If you are NOT familiar with the FPGA architecture, they are wonderfully capable at processing data and doing it FAST!  Through being able to leverage the parallel capabilities of an FPGA, there are many cases where instead of a LOOP in a LOOP (in a loop...) to process arrays of data, the FPGA might just process all elements at the same time.  It is a higher resolution version of having more processing cores in your computer.

 

If you ARE familiar with FPGAs, still, why would you want to do this?

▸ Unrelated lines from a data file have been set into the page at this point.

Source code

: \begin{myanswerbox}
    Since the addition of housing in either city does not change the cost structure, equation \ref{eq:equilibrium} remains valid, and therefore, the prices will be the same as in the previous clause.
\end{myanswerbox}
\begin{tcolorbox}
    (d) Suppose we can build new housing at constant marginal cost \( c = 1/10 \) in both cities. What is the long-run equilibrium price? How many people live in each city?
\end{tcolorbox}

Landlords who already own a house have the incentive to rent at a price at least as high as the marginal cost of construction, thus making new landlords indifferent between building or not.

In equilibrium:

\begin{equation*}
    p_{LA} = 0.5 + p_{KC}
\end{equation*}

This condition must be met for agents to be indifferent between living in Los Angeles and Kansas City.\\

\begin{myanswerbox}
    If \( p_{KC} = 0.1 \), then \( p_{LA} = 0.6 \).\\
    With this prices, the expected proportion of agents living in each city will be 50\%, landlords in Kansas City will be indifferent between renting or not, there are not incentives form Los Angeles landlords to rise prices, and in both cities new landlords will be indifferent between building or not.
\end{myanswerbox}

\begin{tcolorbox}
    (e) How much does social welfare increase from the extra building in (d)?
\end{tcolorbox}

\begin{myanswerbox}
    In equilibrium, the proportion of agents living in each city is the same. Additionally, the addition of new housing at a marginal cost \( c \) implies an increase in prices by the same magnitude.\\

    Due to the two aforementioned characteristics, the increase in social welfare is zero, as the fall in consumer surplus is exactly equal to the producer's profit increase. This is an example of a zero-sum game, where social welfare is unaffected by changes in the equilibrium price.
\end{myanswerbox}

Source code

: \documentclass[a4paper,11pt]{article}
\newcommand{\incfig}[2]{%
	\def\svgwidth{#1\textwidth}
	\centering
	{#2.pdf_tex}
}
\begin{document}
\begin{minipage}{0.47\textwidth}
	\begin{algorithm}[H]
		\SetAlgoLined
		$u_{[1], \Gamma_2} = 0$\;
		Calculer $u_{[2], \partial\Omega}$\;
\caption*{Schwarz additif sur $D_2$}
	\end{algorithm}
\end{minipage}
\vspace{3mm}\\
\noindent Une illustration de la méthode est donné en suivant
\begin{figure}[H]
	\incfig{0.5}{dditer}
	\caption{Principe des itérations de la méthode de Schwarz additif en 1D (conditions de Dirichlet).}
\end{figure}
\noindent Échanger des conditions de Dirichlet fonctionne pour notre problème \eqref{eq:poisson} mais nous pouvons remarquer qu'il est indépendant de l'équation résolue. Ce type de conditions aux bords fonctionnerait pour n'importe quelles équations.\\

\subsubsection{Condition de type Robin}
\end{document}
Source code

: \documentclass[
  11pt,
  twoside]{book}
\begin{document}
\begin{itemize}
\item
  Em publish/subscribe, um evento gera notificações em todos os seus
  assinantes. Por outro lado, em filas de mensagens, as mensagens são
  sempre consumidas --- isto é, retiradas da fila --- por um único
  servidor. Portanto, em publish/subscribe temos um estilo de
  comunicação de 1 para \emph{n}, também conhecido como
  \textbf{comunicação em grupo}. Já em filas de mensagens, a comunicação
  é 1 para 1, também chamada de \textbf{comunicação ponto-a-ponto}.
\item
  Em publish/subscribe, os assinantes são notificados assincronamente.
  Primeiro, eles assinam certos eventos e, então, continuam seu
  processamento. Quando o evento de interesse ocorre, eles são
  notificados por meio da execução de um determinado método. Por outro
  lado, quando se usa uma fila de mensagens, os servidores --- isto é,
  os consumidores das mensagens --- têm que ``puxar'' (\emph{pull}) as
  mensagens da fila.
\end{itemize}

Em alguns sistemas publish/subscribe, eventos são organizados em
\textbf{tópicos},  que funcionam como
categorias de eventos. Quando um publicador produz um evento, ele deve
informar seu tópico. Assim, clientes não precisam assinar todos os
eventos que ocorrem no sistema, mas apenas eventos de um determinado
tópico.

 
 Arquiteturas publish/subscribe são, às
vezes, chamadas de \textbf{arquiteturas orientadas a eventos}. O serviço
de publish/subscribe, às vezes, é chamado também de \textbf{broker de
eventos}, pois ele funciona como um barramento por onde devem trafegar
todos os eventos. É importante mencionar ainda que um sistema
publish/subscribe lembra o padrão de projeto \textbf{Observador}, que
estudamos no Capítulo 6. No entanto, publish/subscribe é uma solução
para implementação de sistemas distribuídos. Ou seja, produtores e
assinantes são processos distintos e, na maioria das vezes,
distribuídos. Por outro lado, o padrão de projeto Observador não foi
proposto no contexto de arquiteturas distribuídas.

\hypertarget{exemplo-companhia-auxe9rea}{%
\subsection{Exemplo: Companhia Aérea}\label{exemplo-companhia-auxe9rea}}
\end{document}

In my previous life as an FPGA Design Engineer, my main task was to take tested C code that solved a problem and translate that into FPGA VHDL.  It sounds simple, right?  I've left out the few hundred mini-tasks that are involved in that!  I know that creating a board interface solution from scratch might take a month or so, depending on the size of the FPGA and complexity of the devices the FPGA interfaces with.  However, working that ONE important algorithm that was the secret sauce that made our company money, might take 1 month or more, just to get that translated.

 

To reduce this, as mentioned, specialists would create these algorithms - typically simulating in C or C++ under Linux environments.  The algorithms would use data acquired from a signal processing program.  While this was generally fast, the translation and testing in the FPGA itself would take time.  Xilinx's Software Defined System on Chip tool (referred to as SDSoC) allows you to work within a solution space and that tool will manage most of the process for you.  This assumes you have given the tools enough direction to know how to work the solution for you.  Generally, if you leverage an existing SOM or reference design, a platform, or instructions to create one will be or should be provided by the manufacturer.  This is a commitment that Avnet has for the SOM boards that we design and we have started with the SOM products that are most capable related to SDSoC for one reason or another.  We hope to continue building a greater repository with SDSoC Platforms for all of our SOMs!

 

Why would you want to do this, instead of utilizing IP provided by Xilinx?

This is being posted in the FPGA group, so we all know how to use built in IP, right?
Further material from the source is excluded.